Gillian Hagenus Writer & Editor
Gillian Hagenus is an emerging writer and editor living and working on Kaurna land in South Australia. Her short fiction has been published or is forthcoming in Australian literary journals Voiceworks, SWAMP, and The Social Alternatives, and is forthcoming overseas in The Antigonish Review. She is currently a Masters of Philosophy candidate in Creative Writing at the University of Adelaide where her thesis works to relocate the Australian Gothic into the suburbs, seeking to provide a critical and creative definition of an emerging Australian Suburban Gothic aesthetic. In 2021 Gillian was part of the organising committee for The Australian Short Story Festival. She works part time as an editor at MidnightSun Publishing.
Aftab Yusuf Shaikh Writer
Aftab Yusuf Shaikh started writing at the age of eight and has since written over two hundred poems. He writes in English and Urdu. Aftab earned his Bachelor of Theology and Master of Divinity degrees in Christian Studies from the International Institute of Church Management, Chennai and a Bachelors in English Literature and Psychology from the University of Mumbai and a Masters in English from Alagappa University. His poems have been featured in international publications like Muse India, The Istanbul Literary Review, The Barefoot Review, The Enchanting Verse Literary Review, Emerge Literary Review, Time Vision, Time Mastermind, Kritya Poetry Journal, and Frogpond: The Journal of the Haiku Society of America, He has published four booklets of poetry namely 'Poem Twenty Ten,' 'Emma', 'Daddy and Ibrahim' and 'Bachelor of Arts and two volumes of poetry ', namely Tehzeeb Talkies and Mominpura.

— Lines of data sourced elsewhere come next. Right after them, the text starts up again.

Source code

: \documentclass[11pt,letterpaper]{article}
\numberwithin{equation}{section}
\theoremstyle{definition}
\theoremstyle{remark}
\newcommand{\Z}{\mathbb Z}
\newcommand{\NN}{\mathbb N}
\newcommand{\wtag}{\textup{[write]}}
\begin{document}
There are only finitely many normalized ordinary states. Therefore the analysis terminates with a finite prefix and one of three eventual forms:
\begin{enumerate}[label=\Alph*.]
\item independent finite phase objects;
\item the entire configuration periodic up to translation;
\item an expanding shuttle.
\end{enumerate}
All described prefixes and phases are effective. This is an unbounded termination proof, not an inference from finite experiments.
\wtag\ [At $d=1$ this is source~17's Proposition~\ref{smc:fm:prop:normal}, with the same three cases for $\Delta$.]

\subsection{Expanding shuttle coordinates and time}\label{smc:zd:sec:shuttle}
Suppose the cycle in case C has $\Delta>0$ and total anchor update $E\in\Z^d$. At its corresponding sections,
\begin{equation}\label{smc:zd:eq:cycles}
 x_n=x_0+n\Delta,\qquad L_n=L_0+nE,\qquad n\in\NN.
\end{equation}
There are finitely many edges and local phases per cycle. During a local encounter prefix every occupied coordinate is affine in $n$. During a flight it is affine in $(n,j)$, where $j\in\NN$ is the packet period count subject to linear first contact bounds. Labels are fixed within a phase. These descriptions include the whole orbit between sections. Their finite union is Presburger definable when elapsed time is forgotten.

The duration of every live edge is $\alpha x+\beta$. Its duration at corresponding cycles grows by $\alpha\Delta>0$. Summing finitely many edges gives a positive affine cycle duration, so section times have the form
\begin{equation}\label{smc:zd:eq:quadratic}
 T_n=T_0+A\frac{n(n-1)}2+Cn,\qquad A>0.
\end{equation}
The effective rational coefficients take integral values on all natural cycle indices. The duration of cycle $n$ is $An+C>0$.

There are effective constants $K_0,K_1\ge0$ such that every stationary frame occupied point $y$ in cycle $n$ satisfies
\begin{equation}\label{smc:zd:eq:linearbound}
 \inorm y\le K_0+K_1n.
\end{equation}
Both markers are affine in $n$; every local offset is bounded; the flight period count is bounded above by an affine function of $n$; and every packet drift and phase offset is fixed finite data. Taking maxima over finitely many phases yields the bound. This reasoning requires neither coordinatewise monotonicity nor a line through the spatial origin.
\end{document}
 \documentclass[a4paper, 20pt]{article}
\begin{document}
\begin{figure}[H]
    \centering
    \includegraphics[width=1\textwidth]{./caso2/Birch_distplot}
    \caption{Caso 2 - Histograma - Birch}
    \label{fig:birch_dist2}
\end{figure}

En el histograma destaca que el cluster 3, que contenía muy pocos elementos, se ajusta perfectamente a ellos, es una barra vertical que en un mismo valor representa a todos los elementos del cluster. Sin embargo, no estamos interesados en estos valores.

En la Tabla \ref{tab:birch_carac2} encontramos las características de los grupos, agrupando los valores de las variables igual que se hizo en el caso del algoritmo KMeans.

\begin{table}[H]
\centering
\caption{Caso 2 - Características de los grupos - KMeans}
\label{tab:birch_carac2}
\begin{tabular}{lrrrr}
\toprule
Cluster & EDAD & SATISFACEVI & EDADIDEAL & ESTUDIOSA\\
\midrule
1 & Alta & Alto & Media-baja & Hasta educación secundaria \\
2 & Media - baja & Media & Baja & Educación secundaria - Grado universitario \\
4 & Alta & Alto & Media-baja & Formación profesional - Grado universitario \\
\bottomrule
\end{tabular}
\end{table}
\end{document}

Aftab was shortlisted for the International Capoliveri Haiku Prize 2013 by the Capoliveri Commune, Italy; nominated for the Poem of the Year Award 2016 instituted by SalisOnline Magazine and shortlisted twice for the WordWeavers Short Story Prize in 2018 and 2019. He gained third position in the WordWeavers Haiku Prize 2019. His first novel The Library Girl was published in 2017 for which he was adjudged the Ne8x Author of the Year 2019. In 2019, The Karadi Tales Company, Chennai, published his first picture book for children titled Letters To Ammi as a part of their Cities Series which was shortlisted for the prestigious Neev Book Award 2020.
Antony Dapiran Writer
Antony Dapiran is a Hong Kong-based writer and lawyer, and the author of two books, including City on Fire: The Fight for Hong Kong which was long-listed for the Walkley Book Award (2020). His writing has appeared in The Atlantic, New Statesman, The Guardian, Foreign Policy, South China Morning Post and elsewhere. He is a regular commentator on television and radio, including BBC, CNN, CNBC and Australia's ABC.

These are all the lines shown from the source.